Beefing the data up to a more acceptable 3GB will cost £46 per month, or £1,104 over its two-year contract period. That's a lot of cash to part with, especially considering retailers are flogging the One SV for about £350 SIM-free.
If you're desperate to own this mobile, you can buy the phone SIM-free and then get one of EE's SIM-only 4G plans, the cheapest of which costs £21 per month over 12 months, for a total cost of £252, or about £600 once you add on the cost of the phone itself.
But if you absolutely must possess a 4G phone, for only £50 more up front you can get your mitts on the Samsung Galaxy S3 LTE, which is still very expensive, but offers significantly more impressive hardware than the One SV.
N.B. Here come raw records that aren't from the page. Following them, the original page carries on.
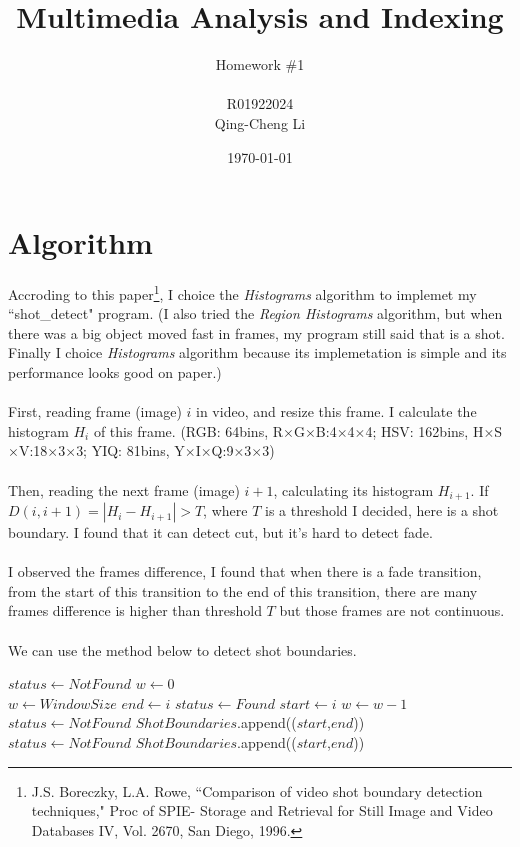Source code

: \documentclass[11pt]{article}
\title{\textbf{Multimedia Analysis and Indexing}}
\author{Homework \#1\\
		\\
		R01922024\\
		Qing-Cheng Li}
\date{\today}
\begin{document}
\maketitle

\section{Algorithm}

Accroding to this paper\footnote{J.S. Boreczky, L.A. Rowe, ``Comparison of video shot boundary detection techniques," Proc of SPIE- Storage and Retrieval for Still Image and Video Databases IV, Vol. 2670, San Diego, 1996.}, I choice the \emph{Histograms} algorithm to implemet my ``shot\_detect" program. (I also tried the \emph{Region Histograms} algorithm, but when there was a big object moved fast in frames, my program still said that is a shot. Finally I choice \emph{Histograms} algorithm because its implemetation is simple and its performance looks good on paper.)
\\
\\
First, reading frame (image) $i$ in video, and resize this frame. I calculate the histogram $H_i$ of this frame. (RGB: 64bins, R$\times$G$\times$B:4$\times$4$\times$4; HSV: 162bins, H$\times$S$\times$V:18$\times$3$\times$3;  YIQ: 81bins, Y$\times$I$\times$Q:9$\times$3$\times$3)
\\
\\
Then, reading the next frame (image) $i+1$, calculating its histogram $H_{i+1}$. If $D(i,i+1) = | H_i - H_{i+1} | > T$, where $T$ is a threshold I decided, here is a shot boundary. I found that it can detect cut, but it's hard to detect fade.\\
\\
I observed the frames difference, I found that when there is a fade transition, from the start of this transition to the end of this transition, there are many frames difference is higher than threshold $T$ but those frames are not continuous.\\
\\
We can use the method below to detect shot boundaries.\\

\begin{algorithmic}
\State $status \gets NotFound$
\State $w \gets 0$\\
		\State $w \gets WindowSize$
		\State $end \gets i$
			\State $status \gets Found$
			\State $start \gets i$
		\EndIf
	\Else
				\State $w \gets w-1$
			\Else
				\State $status \gets NotFound$
				\State $ShotBoundaries$.append(($start$,$end$))
			\EndIf
		\EndIf
	\EndIf
\EndFor\\
	\State $status \gets NotFound$
	\State $ShotBoundaries$.append(($start$,$end$))
\EndIf
\end{algorithmic}
\end{document}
For now, however, you may just be better off going with a 3G phone, where the same amount of money will stretch to just about any high-end mobile you care to mention.
4G is very promising -- as our speed tests show -- but coverage isn't widespread yet, and prices could drop following the impending spectrum auction, which will see O2, Vodafone and Three getting their mitts on bandwidth bits, and offering rival 4G services.